[The problem] All records need to be reproduced exactly. Keep every word as it is.

[Provided records]
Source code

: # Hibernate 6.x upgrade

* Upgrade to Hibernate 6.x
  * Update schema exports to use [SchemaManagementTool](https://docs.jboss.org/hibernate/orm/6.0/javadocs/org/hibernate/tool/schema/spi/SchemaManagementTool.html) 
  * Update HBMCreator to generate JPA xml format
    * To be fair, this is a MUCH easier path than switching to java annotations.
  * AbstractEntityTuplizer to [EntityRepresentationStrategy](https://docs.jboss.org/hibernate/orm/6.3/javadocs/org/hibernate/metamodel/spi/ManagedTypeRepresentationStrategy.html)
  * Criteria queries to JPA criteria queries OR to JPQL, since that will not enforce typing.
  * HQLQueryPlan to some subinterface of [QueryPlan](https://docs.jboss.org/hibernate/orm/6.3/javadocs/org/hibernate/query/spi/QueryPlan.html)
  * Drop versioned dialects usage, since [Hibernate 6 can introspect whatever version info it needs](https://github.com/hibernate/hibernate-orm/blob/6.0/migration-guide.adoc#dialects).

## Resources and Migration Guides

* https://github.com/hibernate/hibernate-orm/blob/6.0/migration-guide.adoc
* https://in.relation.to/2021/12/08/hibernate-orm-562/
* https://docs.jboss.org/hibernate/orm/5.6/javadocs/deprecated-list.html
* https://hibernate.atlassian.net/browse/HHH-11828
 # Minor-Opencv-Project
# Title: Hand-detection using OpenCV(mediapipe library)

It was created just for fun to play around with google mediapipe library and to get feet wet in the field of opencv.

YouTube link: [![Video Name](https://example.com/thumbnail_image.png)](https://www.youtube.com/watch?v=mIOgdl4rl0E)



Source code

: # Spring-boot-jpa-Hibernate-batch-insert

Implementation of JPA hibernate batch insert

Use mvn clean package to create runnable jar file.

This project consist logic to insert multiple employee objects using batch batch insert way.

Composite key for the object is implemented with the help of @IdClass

[Exercise output]
Source code

: # Hibernate 6.x upgrade

* Upgrade to Hibernate 6.x
  * Update schema exports to use [SchemaManagementTool](https://docs.jboss.org/hibernate/orm/6.0/javadocs/org/hibernate/tool/schema/spi/SchemaManagementTool.html) 
  * Update HBMCreator to generate JPA xml format
    * To be fair, this is a MUCH easier path than switching to java annotations.
  * AbstractEntityTuplizer to [EntityRepresentationStrategy](https://docs.jboss.org/hibernate/orm/6.3/javadocs/org/hibernate/metamodel/spi/ManagedTypeRepresentationStrategy.html)
  * Criteria queries to JPA criteria queries OR to JPQL, since that will not enforce typing.
  * HQLQueryPlan to some subinterface of [QueryPlan](https://docs.jboss.org/hibernate/orm/6.3/javadocs/org/hibernate/query/spi/QueryPlan.html)
  * Drop versioned dialects usage, since [Hibernate 6 can introspect whatever version info it needs](https://github.com/hibernate/hibernate-orm/blob/6.0/migration-guide.adoc#dialects).

## Resources and Migration Guides

* https://github.com/hibernate/hibernate-orm/blob/6.0/migration-guide.adoc
* https://in.relation.to/2021/12/08/hibernate-orm-562/
* https://docs.jboss.org/hibernate/orm/5.6/javadocs/deprecated-list.html
* https://hibernate.atlassian.net/browse/HHH-11828
 # Minor-Opencv-Project
# Title: Hand-detection using OpenCV(mediapipe library)

It was created just for fun to play around with google mediapipe library and to get feet wet in the field of opencv.

YouTube link: [![Video Name](https://example.com/thumbnail_image.png)](https://www.youtube.com/watch?v=mIOgdl4rl0E)



Source code

: # Spring-boot-jpa-Hibernate-batch-insert

Implementation of JPA hibernate batch insert

Use mvn clean package to create runnable jar file.

This project consist logic to insert multiple employee objects using batch batch insert way.

Composite key for the object is implemented with the help of @IdClass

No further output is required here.